The entire ensemble was topped with a heavy black cloak, slit vertically to create a shifting effect, implying movement even where there was none. It boasted a deep hood, one that only partly hid an utterly featureless mask of stone. Even in the dim light of the rapidly fading dusk, Valescienn looked into the face of his new lord and saw only his own darkened and twisted reflection staring back at him.
“I have been watching the city for some time, my lord,” Valescienn began.
A hand waved impatiently, the rings creating a scintillating silver arc as they moved through the dying light. “Tell me of the men. Are they in place?”
“They are. I’ve been sending them into Denathere in small groups for the past week, just more celebrants come to the party.” He smiled grimly. “I imagine more than a few have forgotten themselves and become quite as drunk as the citizenry, but most should be ready for your signal.”

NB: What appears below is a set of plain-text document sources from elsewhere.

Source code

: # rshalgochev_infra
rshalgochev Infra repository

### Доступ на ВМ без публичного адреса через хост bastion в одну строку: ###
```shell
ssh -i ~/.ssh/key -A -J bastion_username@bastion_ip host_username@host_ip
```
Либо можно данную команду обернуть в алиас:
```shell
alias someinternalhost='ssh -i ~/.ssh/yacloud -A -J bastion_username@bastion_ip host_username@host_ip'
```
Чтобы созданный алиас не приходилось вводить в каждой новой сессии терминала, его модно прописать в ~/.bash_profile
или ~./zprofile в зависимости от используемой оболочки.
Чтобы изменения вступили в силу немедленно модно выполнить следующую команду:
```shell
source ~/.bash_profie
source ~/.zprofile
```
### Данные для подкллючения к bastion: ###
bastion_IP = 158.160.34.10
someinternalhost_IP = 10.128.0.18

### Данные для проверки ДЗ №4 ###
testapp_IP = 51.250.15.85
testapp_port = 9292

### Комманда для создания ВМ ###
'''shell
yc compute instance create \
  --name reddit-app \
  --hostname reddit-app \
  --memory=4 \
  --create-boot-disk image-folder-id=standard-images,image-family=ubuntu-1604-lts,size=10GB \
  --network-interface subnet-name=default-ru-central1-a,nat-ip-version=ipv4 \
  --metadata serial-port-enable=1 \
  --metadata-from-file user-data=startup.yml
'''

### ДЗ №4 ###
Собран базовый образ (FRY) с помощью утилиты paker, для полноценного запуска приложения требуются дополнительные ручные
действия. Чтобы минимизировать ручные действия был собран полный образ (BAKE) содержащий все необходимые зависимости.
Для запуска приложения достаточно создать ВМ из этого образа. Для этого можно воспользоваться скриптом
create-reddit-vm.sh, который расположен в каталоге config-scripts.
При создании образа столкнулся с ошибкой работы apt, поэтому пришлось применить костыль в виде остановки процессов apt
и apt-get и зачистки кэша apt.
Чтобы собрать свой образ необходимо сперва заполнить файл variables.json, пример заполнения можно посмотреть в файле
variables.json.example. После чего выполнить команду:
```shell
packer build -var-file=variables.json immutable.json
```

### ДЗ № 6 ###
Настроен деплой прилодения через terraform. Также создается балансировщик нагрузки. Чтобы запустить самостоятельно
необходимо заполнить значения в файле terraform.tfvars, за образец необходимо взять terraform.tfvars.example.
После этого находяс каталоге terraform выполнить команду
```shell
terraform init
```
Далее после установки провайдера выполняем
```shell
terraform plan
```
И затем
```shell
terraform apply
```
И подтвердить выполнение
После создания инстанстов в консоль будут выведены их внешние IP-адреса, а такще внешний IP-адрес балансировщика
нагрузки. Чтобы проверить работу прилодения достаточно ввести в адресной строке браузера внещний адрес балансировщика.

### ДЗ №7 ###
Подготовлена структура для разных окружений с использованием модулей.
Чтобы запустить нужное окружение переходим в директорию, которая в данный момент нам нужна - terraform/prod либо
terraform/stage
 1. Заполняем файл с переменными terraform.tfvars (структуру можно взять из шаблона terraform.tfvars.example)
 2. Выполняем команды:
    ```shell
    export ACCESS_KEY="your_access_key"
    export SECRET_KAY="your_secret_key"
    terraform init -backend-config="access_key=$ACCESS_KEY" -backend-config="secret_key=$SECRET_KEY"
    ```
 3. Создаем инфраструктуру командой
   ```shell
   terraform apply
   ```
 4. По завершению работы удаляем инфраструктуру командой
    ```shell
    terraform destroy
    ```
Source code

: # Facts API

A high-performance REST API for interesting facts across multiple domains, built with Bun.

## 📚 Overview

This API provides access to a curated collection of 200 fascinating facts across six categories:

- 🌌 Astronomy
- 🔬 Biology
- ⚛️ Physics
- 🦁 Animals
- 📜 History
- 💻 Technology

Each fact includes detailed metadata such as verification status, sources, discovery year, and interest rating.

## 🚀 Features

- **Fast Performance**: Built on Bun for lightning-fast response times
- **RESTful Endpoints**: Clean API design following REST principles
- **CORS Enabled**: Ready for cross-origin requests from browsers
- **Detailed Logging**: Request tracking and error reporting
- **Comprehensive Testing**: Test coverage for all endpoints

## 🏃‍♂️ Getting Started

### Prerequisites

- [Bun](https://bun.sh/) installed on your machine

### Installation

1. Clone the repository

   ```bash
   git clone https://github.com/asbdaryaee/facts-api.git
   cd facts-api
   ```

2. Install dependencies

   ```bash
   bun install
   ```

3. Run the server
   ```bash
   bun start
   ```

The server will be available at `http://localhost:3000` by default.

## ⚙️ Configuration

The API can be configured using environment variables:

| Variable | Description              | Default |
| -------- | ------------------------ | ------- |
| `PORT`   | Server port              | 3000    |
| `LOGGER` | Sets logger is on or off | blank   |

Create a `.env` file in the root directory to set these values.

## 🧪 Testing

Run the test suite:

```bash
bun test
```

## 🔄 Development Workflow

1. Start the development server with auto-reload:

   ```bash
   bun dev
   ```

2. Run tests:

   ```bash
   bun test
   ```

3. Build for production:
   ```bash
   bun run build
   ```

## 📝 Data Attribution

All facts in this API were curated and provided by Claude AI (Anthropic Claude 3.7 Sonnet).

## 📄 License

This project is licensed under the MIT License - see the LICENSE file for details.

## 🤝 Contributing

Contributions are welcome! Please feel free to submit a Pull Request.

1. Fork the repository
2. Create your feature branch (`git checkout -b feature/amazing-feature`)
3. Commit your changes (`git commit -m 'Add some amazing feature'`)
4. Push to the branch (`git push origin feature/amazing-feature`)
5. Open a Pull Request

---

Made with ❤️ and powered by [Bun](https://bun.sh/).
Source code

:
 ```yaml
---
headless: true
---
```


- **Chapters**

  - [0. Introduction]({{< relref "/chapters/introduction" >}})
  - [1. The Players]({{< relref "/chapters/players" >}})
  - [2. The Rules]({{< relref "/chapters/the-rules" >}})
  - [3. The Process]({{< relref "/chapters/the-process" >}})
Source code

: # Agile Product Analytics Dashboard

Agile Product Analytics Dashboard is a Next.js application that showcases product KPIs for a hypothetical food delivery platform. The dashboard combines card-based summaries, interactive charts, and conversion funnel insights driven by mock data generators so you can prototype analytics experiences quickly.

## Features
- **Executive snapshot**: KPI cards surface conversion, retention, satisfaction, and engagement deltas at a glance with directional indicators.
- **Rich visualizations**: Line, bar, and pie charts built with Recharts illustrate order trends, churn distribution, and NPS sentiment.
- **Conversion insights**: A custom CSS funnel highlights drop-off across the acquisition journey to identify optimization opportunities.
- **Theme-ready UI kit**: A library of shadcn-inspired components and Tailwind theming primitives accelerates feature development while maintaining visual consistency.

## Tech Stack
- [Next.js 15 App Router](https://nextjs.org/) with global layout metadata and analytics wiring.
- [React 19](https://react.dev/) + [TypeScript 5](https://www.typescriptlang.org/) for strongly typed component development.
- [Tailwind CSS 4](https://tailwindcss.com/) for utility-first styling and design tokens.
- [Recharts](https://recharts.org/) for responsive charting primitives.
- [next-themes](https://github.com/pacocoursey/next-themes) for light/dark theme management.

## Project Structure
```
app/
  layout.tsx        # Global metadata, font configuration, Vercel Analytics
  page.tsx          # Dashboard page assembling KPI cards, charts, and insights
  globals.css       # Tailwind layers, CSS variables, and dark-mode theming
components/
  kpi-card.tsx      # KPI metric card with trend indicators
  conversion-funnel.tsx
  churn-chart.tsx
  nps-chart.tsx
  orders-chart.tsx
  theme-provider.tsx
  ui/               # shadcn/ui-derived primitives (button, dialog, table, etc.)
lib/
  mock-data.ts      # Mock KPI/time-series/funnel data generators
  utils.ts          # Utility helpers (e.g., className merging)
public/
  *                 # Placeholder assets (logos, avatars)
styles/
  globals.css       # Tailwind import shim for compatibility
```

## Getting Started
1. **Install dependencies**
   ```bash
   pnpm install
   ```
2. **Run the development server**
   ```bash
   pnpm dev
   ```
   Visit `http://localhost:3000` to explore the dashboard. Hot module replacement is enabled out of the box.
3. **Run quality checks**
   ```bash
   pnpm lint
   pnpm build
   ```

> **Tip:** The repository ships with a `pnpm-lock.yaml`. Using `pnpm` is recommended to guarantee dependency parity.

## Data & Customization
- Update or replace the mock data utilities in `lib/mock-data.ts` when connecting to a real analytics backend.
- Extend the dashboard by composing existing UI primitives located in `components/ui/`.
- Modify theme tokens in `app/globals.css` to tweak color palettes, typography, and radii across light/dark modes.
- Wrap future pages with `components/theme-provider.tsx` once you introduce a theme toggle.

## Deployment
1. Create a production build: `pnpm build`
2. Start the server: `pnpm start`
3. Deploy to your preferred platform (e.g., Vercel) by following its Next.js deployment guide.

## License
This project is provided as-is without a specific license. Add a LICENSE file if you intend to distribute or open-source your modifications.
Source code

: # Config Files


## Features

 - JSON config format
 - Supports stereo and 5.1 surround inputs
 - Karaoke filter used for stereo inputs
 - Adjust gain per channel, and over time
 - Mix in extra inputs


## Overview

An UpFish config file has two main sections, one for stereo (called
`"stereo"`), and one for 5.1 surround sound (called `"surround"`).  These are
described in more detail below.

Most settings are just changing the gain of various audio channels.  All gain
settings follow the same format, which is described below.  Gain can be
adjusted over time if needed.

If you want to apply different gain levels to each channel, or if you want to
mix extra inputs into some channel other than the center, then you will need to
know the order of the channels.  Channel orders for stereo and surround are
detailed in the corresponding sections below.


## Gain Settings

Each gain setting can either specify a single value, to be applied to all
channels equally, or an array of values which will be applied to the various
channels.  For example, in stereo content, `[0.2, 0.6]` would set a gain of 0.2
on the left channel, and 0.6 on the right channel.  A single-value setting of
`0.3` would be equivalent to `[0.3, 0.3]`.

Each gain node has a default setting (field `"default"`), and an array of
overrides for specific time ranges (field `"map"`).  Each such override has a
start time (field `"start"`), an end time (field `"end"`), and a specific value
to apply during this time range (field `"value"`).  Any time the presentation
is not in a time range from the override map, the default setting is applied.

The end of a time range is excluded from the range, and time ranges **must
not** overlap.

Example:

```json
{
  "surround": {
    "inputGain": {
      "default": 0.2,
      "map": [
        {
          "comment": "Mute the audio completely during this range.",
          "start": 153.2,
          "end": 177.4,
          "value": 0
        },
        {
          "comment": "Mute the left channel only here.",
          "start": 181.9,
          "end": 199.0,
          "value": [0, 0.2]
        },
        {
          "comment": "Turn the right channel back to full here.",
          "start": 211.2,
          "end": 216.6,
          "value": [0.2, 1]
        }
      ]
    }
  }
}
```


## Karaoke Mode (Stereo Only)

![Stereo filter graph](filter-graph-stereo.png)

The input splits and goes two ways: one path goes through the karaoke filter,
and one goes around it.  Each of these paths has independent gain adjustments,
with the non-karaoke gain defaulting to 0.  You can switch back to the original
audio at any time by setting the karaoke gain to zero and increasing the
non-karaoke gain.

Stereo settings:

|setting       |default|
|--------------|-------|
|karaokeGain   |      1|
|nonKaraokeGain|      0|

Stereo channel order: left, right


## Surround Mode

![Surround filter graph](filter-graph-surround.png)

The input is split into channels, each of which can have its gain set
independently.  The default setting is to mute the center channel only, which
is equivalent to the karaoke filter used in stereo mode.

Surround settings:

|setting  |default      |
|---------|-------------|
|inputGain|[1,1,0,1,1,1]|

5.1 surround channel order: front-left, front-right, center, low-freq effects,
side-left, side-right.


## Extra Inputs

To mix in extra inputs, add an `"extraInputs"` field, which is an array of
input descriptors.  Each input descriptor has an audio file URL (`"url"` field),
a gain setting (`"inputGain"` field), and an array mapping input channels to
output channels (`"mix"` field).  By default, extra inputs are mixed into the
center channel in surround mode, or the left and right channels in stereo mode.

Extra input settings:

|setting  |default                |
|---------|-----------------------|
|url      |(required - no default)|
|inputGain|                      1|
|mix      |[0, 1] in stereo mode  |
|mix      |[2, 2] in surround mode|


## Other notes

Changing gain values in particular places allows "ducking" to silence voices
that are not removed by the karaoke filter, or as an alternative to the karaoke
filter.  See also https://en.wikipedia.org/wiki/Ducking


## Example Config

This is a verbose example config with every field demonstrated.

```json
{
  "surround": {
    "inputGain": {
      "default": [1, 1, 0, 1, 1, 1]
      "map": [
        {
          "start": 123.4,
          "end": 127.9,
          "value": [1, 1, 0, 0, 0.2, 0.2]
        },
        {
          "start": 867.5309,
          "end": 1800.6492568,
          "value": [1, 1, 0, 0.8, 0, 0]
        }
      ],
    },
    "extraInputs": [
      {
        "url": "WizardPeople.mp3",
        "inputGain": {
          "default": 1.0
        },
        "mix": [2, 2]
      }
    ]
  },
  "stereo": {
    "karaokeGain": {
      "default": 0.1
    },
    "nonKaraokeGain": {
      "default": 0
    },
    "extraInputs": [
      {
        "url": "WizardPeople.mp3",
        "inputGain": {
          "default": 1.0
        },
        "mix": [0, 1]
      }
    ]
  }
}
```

“They had better be. Any of our men who are found drunk within those walls are to be treated like any other citizen. Is that clear?”
Valescienn frowned. “Yes, my lord. But I wonder if …” He trailed off when it became clear his master was no longer listening. He took the time, instead, to observe the man he’d chosen to serve.
The dark-garbed figure began to pace. The silver runes upon his armor, seen through the shifting streamers of his cloak, danced and wiggled their way across his body. Valescienn averted his eyes. Rebaine had been frightening, but Lord Audriss was disturbing. Power radiated from the man like a fever, infecting all who came near with a sense of their own inherent inferiority. Valescienn had feared Rebaine in the same way he feared any man—and there weren’t many—who could best him on the field of battle. Audriss, however, scared him to the depths of his soul, made him afraid in places he hadn’t known he possessed. And that, more than any other reason, was why he served the man now.